Who can come, if space is limited?

  • Some Clubhouses are contacting members with known high risk factors (underlying medical conditions, over 65 years old) and encouraging them to check with their doctor before coming to the Clubhouse.
  • Some Clubhouses are using a ‘first come first served’ approach.
  • Some Clubhouses are actively extending invitations to members who are most likely to be greatly challenged by the long period of having been isolated from others.

Arrangement of Furniture and Physical Space

  • Place a carpet sprayed with diluted bleach at the entrance of the Clubhouse for wiping off shoes.
  • Arrange chairs in shared spaces to discourage large gatherings and ensure that people maintain appropriate distance.
  • Add tape markers to indicate six-foot (two meter) markings where needed.
  • Place posters in prominent locations to remind everyone to practice hand and respiratory hygiene.
  • Install physical barriers and increase separation between desks.
  • Limit the number of people allowed in the smoking area. 

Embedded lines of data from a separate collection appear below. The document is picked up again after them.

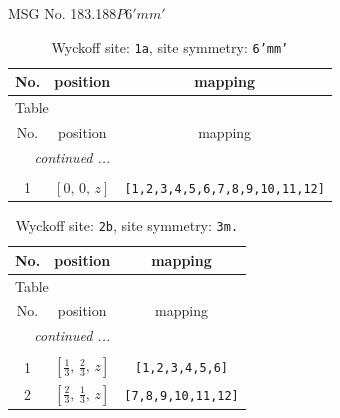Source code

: \documentclass[fleqn,8pt]{jsarticle}
\begin{document}
\setcounter{MaxMatrixCols}{32}

\renewcommand{\tablename}{Table~}
\renewcommand{\figurename}{Figure~}
\begin{center}
\LARGE
MSG No. 183.188\quad$P6'mm'$
\end{center}
\renewcommand{\arraystretch}{1.2}
\begin{longtable}{ccc}
\caption{Wyckoff site: {\tt 1a}, site symmetry: {\tt 6'mm'}}
 \\
 \hline \hline
No. & position & mapping \\ \hline \endfirsthead

\multicolumn{2}{l}{\tablename\ \thetable{}} \\
 \hline \hline
No. & position & mapping \\ \hline \endhead

 \hline \hline
\multicolumn{2}{r}{\footnotesize\it continued ...} \\ \endfoot

 \hline \hline
\multicolumn{2}{r}{} \\ \endlastfoot

1 & $\left[ 0,\, 0,\, z \right]$ & {\tt [1,2,3,4,5,6,7,8,9,10,11,12]} \\
\end{longtable}
\renewcommand{\arraystretch}{1.2}
\begin{longtable}{ccc}
\caption{Wyckoff site: {\tt 2b}, site symmetry: {\tt 3m.}}
 \\
 \hline \hline
No. & position & mapping \\ \hline \endfirsthead

\multicolumn{2}{l}{\tablename\ \thetable{}} \\
 \hline \hline
No. & position & mapping \\ \hline \endhead

 \hline \hline
\multicolumn{2}{r}{\footnotesize\it continued ...} \\ \endfoot

 \hline \hline
\multicolumn{2}{r}{} \\ \endlastfoot

1 & $\left[ \frac{1}{3},\, \frac{2}{3},\, z \right]$ & {\tt [1,2,3,4,5,6]} \\ \hline
2 & $\left[ \frac{2}{3},\, \frac{1}{3},\, z \right]$ & {\tt [7,8,9,10,11,12]} \\
\end{longtable}
\renewcommand{\arraystretch}{1.2}
\end{document}
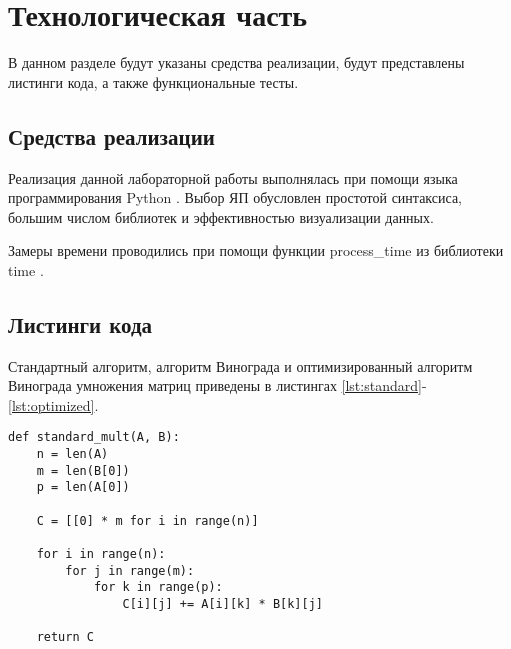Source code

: \chapter{Технологическая часть}

В данном разделе будут указаны средства реализации, будут представлены листинги кода, а также функциональные тесты.

\section{Средства реализации}

Реализация данной лабораторной работы выполнялась при помощи языка программирования Python \cite{python}. Выбор ЯП обусловлен простотой синтаксиса, большим числом библиотек и эффективностью визуализации данных.

Замеры времени проводились при помощи функции process\_time из библиотеки time \cite{python-time}.

\section{Листинги кода}

Стандартный алгоритм, алгоритм Винограда и оптимизированный алгоритм Винограда умножения матриц приведены в листингах \ref{lst:standard}-\ref{lst:optimized}.

\begin{center}
\captionsetup{justification=raggedright,singlelinecheck=off}
\begin{lstlisting}[label=lst:standard,caption=Стандартный алгоритм умножения матриц]
def standard_mult(A, B):
    n = len(A)
    m = len(B[0])
    p = len(A[0])

    C = [[0] * m for i in range(n)]

    for i in range(n):
        for j in range(m):
            for k in range(p):
                C[i][j] += A[i][k] * B[k][j]

    return C
\end{lstlisting} 
\end{center}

Lunch (Clubhouse Food Service)

  • Some Clubhouses are not making/serving lunch in the initial phase of their re-opening strategy.
  • Clubhouses that are serving lunch might arrange the dining room so that there is at least six feet (two meters) between people, and people are all facing in the same direction rather than facing one another.
  • Some Clubhouses that are serving lunch are having lunch in shifts to avoid crowding in the dining room. Members and staff sign up in advance for a particular lunch seating to prevent crowding.
  • Weather permitting, many Clubhouses are also providing socially distanced outdoor seating for lunch.
  • Disposable gloves are worn when handling food or drinks.
  • Some Clubhouses are using disposable cups, plates and silverware for initial stage of reopening plan.
  • Have members and staff bring their own utensils for meals.
  • Some Clubhouses ask everyone to bring their own lunch.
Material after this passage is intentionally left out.